Using LogStash to Push Metrics to Graphite

Thanks to Rackspace for allowing us to republish this post, which first appeared on the Rackspace Developers blog.

One of the cool things we do on the Cloud Databases operations side of the house is come up with statistics that can help us gain insight to hardware performance to identify issues with systems. We use some really cool tools, but one of the most versatile tools we work with is LogStash. The goal of this article is to get you started pushing metrics with LogStash that you may already collect to Graphite. Along the way, I’ll be showing you how to get started with LogStash, test your configuration locally and then start pushing your first metrics to Graphite with some different examples along the way.
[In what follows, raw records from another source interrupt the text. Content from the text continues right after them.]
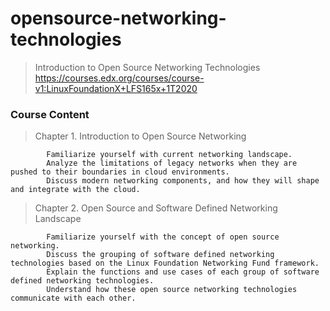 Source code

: # opensource-networking-technologies
> Introduction to Open Source Networking Technologies
> https://courses.edx.org/courses/course-v1:LinuxFoundationX+LFS165x+1T2020


### Course Content
> Chapter 1. Introduction to Open Source Networking

            Familiarize yourself with current networking landscape.
            Analyze the limitations of legacy networks when they are pushed to their boundaries in cloud environments.
            Discuss modern networking components, and how they will shape and integrate with the cloud.


> Chapter 2. Open Source and Software Defined Networking Landscape

            Familiarize yourself with the concept of open source networking.
            Discuss the grouping of software defined networking technologies based on the Linux Foundation Networking Fund framework.
            Explain the functions and use cases of each group of software defined networking technologies.
            Understand how these open source networking technologies communicate with each other.

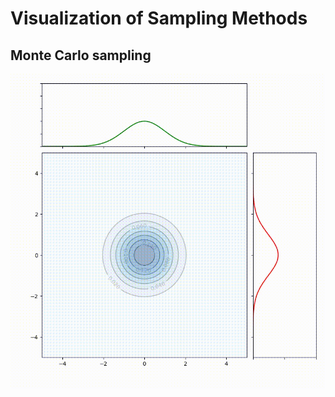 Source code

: # Visualization of Sampling Methods

## Monte Carlo sampling

![Monte Carlo sampling of two normal distributions](figures/normal_normal_mc_sampling.gif)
  • Openjdk or a form of modern java installed
  • Sysstat package installed
  • A functional Graphite installation

In this tutorial, our carbon cache listening endpoint for Graphite is 10.10.10.10:2003. For help installing Graphite, see the links section below. Our host running LogStash is going to be named “MYHOST.” We were collecting system statistics with Sysstat and we decided to leverage the fact that we already have metrics being collected.

To get started using LogStash, you’ll want to start by grabbing the monolithic jar file:

https://logstash.objects.dreamhost.com/release/logstash-1.1.9-monolithic.jar

This contains the LogStash code and all the plugins provided by the base LogStash configuration. You can extend LogStash with Ruby plugins too, but we’ll cover that some other time. The LogStash configuration has three possible sections: input, filter and output. Here, we’ll explore input types exec; filter types split and grok; and the Graphite output filter.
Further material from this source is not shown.